Most economically viable reconstruction efforts will be financed by insurance, which ensures the money is unlikely to be wasted. The congressional spending spigot, by contrast, is an open invitation to waste. Federal billions may even be used to reimburse the losses of households or firms who did not purchase the heavily subsidized flood insurance. That would set a disaster‐prone precedent.
Anyone who anticipated wisdom and foresight from any level of government was once again disappointed. Yet those most critical of bungling bureaucrats for crisis mismanagement nonetheless expect such incompetents to rebuild New Orleans. The fact is that government agencies lack the knowledge and incentives to rebuild cities in an economically sensible way. Business owners and managers, real estate investors and insurance companies know best how to allocate scarce resources because they put their own money at risk.
The second error about Katrina’s economic fallout, the price index confusion, was illustrated by Washington Post writer Nell Henderson. “The Fed’s quandary,” she wrote, “is that the storm sent energy costs soaring, which both slows economic growth and fuels inflation.” Actually, any increase in the relative price of energy is definitely not inflationary. Yet the Fed may believe otherwise, as Henderson suggests.
This is an old mistake. Nearly 32 years ago, on Jan. 20, 1974, I wrote “Some Preliminary Effects of a Heavy Hand” in the New York Times. “An increase in one price,” I explained, “does not imply an increase in the average level of all prices (inflation). If consumers pay more for gasoline, they have less money left over to bid up the prices of other things.” Higher energy costs have a deflationary effect on non‐energy prices. Transportation costs may be an exception, but transportation is included in price indexes that leave out direct energy expenses.
Aside from energy, the producer price index fell in August and was just 2.2 percent higher than a year ago. Aside from energy, the July CPI was also 2.2 percent higher than a year before (the August CPI has not been released as of my writing). Does anyone realize how low that 2.2 percent figure really is?
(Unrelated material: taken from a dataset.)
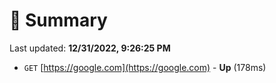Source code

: # 📖 Summary
Last updated: **12/31/2022, 9:26:25 PM**

- `GET` [https://google.com](https://google.com) - **Up** (178ms)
Inflation in the non‐energy CPI averaged 4.6 percent a year since 1967, and dipped below the 2004–2005 rate of 2.2 percent in only three of those 39 years — 1998, 2000 and 2001.
If energy is included, inflation in the CPI has been 1 percentage point higher than non‐energy inflation since 2003. The only other times we have seen that wide a gap between CPI inflation and non‐energy inflation were in 1974, 1979–80 and 1990–91. At those times, the Fed pushed the fed funds rate far above non‐energy inflation — 2.5 percentage points higher in 1991; 1.8 in 1981. The economy suffered high real interest rates and high energy prices simultaneously. And recessions.
The Washington Post article says long‐term interest rates “are lower than before the hurricane, providing additional stimulus.” On the contrary, if long‐term interest rates remain low and the Fed keeps pushing short‐term rates higher, then the yield curve will become flat (as in 1991) or inverted (as in 1974 and 1981). Eliminating any spread between short‐term and long‐term rates makes bank lending unprofitable, and almost always ends in recession.
The Fed has always flattened the yield curve whenever energy inflation was high relative to non‐energy inflation. After the ensuing recessions, the Fed always cut short‐term rates far below long‐term rates, in 1975–76, 1984–85 and 2001–2003.
Many Fed watchers believe the Fed will lift the fed funds rate to 4.25 percent by year’s end — 2 percentage points higher than non‐energy inflation and about the same as the yield on 10‐year bonds. That same policy proved risky during past energy price spikes. Perhaps the Fed ought to pause and reflect, wait and see.
The U.S. economy can weather hurricanes and profligate federal spending. Whether or not the economy can weather high energy prices and rising interest rates at the same time remains to be seen. Unlike hurricanes, that risk is avoidable.